Autoimmune disease (AID) is a condition in which a person’s immune system produces an inappropriate response against its own cells, tissues and/or organs, resulting in inflammation and damage. There are about 80 recognised AIDs affecting as many as 1 in 20 Australians.
Currently, the treatment of AID is focused on relieving symptoms as there is no known curative therapy. While the cause of AID is largely unknown, it is generally accepted that interplay between environmental factors and genetic susceptibility underlies the autoimmune response. However, this paradigm does not fully explain the development and progress of disease.

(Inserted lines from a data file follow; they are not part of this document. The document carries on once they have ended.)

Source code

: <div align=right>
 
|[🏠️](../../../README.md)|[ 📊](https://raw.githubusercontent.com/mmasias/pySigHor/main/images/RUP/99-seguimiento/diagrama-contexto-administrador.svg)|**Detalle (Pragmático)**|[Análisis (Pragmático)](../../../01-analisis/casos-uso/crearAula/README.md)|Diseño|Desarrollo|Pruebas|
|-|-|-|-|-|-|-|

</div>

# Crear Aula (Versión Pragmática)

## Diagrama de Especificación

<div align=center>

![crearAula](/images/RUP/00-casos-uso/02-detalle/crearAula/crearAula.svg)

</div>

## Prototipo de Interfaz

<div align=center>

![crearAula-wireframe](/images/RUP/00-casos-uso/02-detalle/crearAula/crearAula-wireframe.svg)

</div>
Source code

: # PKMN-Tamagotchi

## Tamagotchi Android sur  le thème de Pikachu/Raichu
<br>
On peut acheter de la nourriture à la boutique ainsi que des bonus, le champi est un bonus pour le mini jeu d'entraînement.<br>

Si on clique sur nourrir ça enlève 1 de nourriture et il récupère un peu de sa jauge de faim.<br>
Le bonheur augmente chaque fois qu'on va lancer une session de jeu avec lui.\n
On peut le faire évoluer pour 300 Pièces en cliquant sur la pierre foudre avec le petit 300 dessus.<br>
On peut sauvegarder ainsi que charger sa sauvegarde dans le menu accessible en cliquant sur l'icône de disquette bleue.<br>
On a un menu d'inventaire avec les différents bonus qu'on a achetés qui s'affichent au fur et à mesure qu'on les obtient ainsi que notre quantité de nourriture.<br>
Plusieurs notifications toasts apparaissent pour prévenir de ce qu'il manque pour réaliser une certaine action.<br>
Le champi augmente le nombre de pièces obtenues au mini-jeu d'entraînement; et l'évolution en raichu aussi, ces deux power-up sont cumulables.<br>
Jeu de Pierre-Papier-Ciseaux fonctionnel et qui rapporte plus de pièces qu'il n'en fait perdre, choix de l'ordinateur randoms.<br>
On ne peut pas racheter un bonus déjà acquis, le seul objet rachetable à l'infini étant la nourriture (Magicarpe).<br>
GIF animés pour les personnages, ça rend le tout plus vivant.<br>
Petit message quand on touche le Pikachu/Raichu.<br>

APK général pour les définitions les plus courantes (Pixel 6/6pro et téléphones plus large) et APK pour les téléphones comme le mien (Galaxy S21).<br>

In recent years, evidence has emerged that intestinal integrity, and specifically that of the intestinal tight junctions (TJs), may play a significant role. Not all that long ago, it was thought that the functions of the gastrointestinal tract (GIT) were limited to the digestion and absorption of nutrients and water homeostasis. However, it is now well established that another crucial function of this organ is its ability to regulate the trafficking of macromolecules between the environment and the host through a very sophisticated barrier mechanism. Thus, together with the gut-associated lymphoid tissue (GALT) and the neuroendocrine network, the intestinal epithelial barrier has been shown to control the equilibrium between tolerance and immunity to non-self antigens.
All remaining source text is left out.